(Saved data entries)
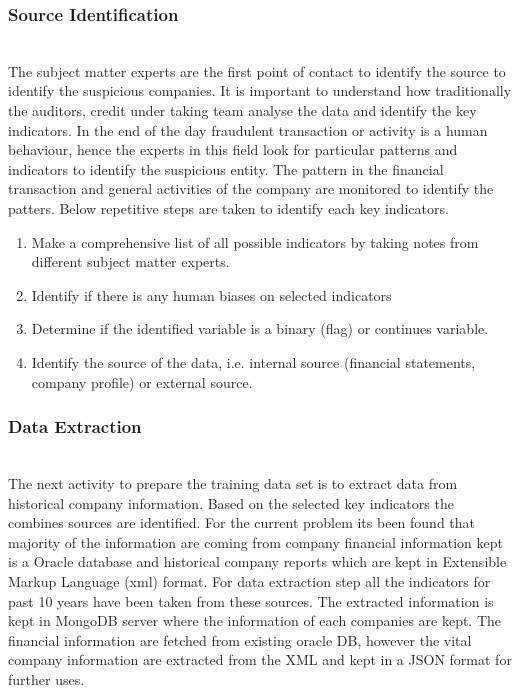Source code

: \subsubsection{Source Identification}\hspace*{\fill} \\
The subject matter experts are the first point of contact to identify the source to identify the suspicious companies. It is important to understand how traditionally the auditors, credit under taking team analyse the data and identify the key indicators. In the end of the day fraudulent transaction or activity is a human behaviour, hence the experts in this field look for particular patterns and indicators to identify the suspicious entity. The pattern in the financial transaction and general activities of the company are monitored to identify the patters. Below repetitive steps are taken to identify each key indicators.

\begin{enumerate}
    \item Make a comprehensive list of all possible indicators by taking notes from different subject matter experts. 
    \item Identify if there is any human biases on selected indicators  
    \item Determine if the identified variable is a binary (flag) or continues variable. 
    \item Identify the source of the data, i.e. internal source (financial statements, company profile) or external source. 
\end{enumerate}
\subsubsection{Data Extraction}\hspace*{\fill} \\
The next activity to prepare the training data set is to extract data from historical company information. Based on the selected key indicators the combines sources are identified. For the current problem its been found that majority of the information are coming from company financial information kept is a Oracle database and historical company reports which are kept in Extensible Markup Language (xml) format. For data extraction step all the indicators for past 10 years have been taken from these sources. The extracted information is kept in MongoDB server where the information of each companies are kept. The financial information are fetched from existing oracle DB, however the vital company information are extracted from the XML and kept in a JSON  format for further uses.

Required work:
The answer must be an exact restatement of all the records, with no pictures included.

Answer:
Source code

: \subsubsection{Source Identification}\hspace*{\fill} \\
The subject matter experts are the first point of contact to identify the source to identify the suspicious companies. It is important to understand how traditionally the auditors, credit under taking team analyse the data and identify the key indicators. In the end of the day fraudulent transaction or activity is a human behaviour, hence the experts in this field look for particular patterns and indicators to identify the suspicious entity. The pattern in the financial transaction and general activities of the company are monitored to identify the patters. Below repetitive steps are taken to identify each key indicators.

\begin{enumerate}
    \item Make a comprehensive list of all possible indicators by taking notes from different subject matter experts. 
    \item Identify if there is any human biases on selected indicators  
    \item Determine if the identified variable is a binary (flag) or continues variable. 
    \item Identify the source of the data, i.e. internal source (financial statements, company profile) or external source. 
\end{enumerate}
\subsubsection{Data Extraction}\hspace*{\fill} \\
The next activity to prepare the training data set is to extract data from historical company information. Based on the selected key indicators the combines sources are identified. For the current problem its been found that majority of the information are coming from company financial information kept is a Oracle database and historical company reports which are kept in Extensible Markup Language (xml) format. For data extraction step all the indicators for past 10 years have been taken from these sources. The extracted information is kept in MongoDB server where the information of each companies are kept. The financial information are fetched from existing oracle DB, however the vital company information are extracted from the XML and kept in a JSON  format for further uses.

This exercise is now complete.